[Rendered images with source text]
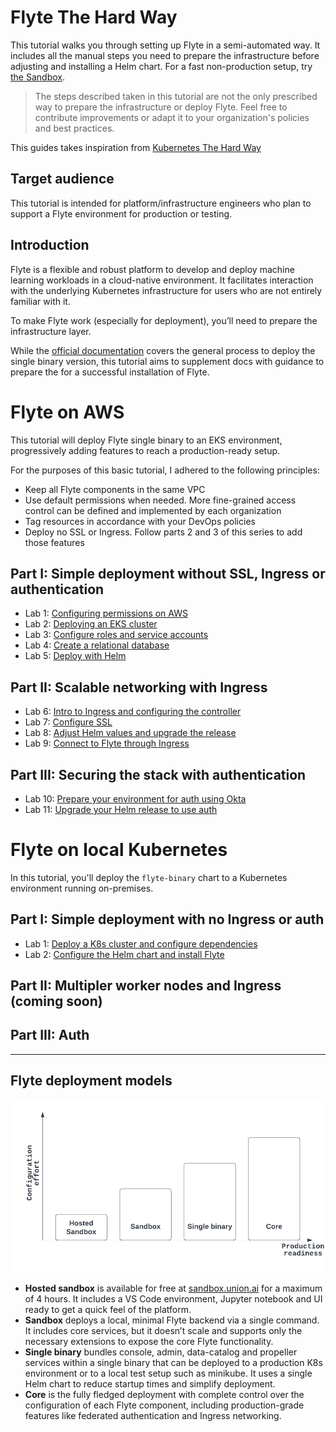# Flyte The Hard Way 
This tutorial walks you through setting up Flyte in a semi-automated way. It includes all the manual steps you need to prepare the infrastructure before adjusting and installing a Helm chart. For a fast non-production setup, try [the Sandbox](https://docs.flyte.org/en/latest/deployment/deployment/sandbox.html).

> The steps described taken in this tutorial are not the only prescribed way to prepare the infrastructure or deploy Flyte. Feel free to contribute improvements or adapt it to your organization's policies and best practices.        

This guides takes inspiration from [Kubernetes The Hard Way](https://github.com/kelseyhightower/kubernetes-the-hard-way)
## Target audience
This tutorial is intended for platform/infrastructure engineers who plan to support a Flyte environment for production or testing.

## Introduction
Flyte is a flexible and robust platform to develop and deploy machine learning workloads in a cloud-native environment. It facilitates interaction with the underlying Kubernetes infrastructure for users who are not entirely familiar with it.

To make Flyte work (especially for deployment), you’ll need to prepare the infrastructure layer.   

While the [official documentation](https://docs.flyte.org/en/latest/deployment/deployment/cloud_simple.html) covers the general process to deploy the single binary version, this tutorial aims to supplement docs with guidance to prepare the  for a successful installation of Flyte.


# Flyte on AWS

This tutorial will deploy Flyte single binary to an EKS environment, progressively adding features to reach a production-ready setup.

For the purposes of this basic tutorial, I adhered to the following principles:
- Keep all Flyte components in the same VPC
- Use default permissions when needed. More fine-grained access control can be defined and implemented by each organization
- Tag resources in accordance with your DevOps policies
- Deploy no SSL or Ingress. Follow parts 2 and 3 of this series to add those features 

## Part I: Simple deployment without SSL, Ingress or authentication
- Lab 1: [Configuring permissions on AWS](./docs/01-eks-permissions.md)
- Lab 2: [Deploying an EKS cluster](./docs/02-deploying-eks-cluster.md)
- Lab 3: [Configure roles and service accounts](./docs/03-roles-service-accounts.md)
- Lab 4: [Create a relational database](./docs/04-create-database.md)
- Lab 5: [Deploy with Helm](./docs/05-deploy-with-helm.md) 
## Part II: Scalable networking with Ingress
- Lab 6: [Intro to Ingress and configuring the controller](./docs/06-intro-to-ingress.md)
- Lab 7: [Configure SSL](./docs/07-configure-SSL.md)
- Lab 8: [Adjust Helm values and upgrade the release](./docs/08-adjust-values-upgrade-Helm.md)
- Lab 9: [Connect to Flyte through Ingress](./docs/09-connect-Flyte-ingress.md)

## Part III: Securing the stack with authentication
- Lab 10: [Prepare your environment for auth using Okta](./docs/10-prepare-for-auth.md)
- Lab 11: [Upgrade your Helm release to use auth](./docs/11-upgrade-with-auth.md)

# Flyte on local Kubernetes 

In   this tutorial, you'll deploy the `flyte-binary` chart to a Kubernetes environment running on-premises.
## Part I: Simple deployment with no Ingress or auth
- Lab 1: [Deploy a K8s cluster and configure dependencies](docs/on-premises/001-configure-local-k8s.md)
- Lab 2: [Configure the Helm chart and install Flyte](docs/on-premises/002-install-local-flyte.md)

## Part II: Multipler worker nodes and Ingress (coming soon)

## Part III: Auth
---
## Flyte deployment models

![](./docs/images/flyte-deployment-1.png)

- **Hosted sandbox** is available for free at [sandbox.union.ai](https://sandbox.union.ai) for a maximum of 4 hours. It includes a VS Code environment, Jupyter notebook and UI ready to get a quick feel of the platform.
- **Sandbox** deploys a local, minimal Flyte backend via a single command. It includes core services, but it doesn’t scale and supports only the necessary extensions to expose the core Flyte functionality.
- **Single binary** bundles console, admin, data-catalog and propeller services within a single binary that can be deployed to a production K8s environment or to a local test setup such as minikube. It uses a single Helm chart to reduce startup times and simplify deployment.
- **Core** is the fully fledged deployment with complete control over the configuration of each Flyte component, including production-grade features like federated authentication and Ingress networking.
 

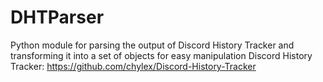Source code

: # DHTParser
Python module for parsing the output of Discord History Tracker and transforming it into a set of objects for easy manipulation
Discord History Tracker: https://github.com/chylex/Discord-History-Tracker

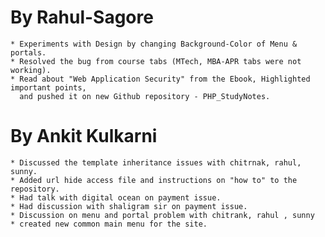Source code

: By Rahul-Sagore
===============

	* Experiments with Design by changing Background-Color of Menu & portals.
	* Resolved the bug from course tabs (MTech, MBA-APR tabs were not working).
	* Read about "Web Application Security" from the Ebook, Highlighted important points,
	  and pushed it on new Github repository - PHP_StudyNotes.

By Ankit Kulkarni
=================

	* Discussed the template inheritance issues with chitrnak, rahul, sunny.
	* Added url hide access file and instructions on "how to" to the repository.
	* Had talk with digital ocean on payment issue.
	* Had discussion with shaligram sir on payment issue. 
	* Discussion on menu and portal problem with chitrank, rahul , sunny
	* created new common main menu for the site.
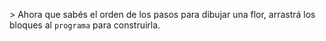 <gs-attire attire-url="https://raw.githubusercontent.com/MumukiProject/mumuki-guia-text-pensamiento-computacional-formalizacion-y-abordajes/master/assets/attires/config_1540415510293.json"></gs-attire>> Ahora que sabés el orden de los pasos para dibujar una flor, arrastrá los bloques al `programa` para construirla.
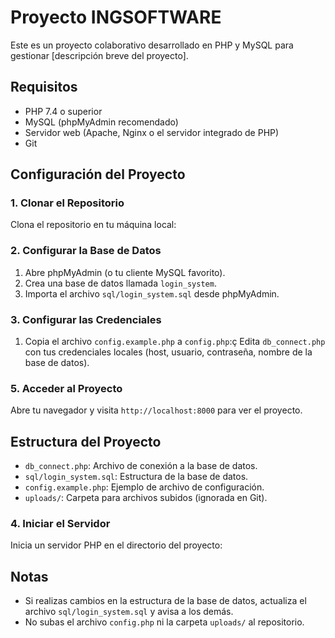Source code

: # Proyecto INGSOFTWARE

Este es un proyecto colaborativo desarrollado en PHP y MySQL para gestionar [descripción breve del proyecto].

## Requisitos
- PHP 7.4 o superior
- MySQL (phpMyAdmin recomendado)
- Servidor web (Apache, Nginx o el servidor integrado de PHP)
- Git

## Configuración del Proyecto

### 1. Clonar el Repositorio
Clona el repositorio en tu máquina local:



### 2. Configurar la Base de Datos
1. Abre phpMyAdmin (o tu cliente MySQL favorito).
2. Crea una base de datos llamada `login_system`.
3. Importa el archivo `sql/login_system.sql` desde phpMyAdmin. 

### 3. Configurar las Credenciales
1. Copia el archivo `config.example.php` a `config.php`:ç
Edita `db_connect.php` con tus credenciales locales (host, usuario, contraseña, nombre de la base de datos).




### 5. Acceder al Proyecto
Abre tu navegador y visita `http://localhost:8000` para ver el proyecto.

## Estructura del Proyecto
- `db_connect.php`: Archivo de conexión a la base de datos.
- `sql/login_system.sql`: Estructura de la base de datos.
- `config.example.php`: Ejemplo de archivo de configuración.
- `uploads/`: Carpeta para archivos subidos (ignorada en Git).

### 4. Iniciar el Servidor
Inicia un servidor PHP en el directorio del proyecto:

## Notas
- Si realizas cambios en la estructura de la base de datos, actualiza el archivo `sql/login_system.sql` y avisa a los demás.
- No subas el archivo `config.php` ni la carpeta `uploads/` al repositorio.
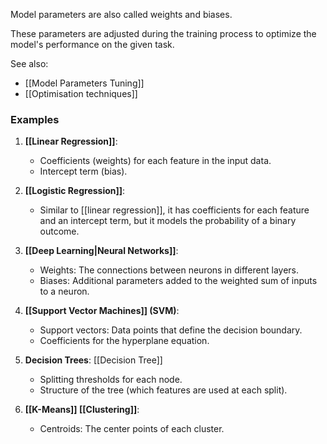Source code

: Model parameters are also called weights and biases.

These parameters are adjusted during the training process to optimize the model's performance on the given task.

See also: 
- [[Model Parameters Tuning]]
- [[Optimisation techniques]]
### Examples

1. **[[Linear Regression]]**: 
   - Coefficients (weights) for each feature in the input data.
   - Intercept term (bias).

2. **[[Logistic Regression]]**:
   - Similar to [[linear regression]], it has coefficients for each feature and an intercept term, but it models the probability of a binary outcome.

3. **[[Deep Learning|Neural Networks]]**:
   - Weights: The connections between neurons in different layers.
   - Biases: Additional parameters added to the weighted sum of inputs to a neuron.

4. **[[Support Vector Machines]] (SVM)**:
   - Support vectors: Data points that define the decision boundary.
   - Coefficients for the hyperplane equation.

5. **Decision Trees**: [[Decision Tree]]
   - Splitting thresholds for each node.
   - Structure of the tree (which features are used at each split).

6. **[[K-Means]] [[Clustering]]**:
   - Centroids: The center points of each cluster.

**Task objective**
Identify the lines above that contain the word "authentication", then copy them.

**Finished task**
## Part I: Simple deployment without SSL, Ingress or authentication
## Part III: Securing the stack with authentication
- **Core** is the fully fledged deployment with complete control over the configuration of each Flyte component, including production-grade features like federated authentication and Ingress networking.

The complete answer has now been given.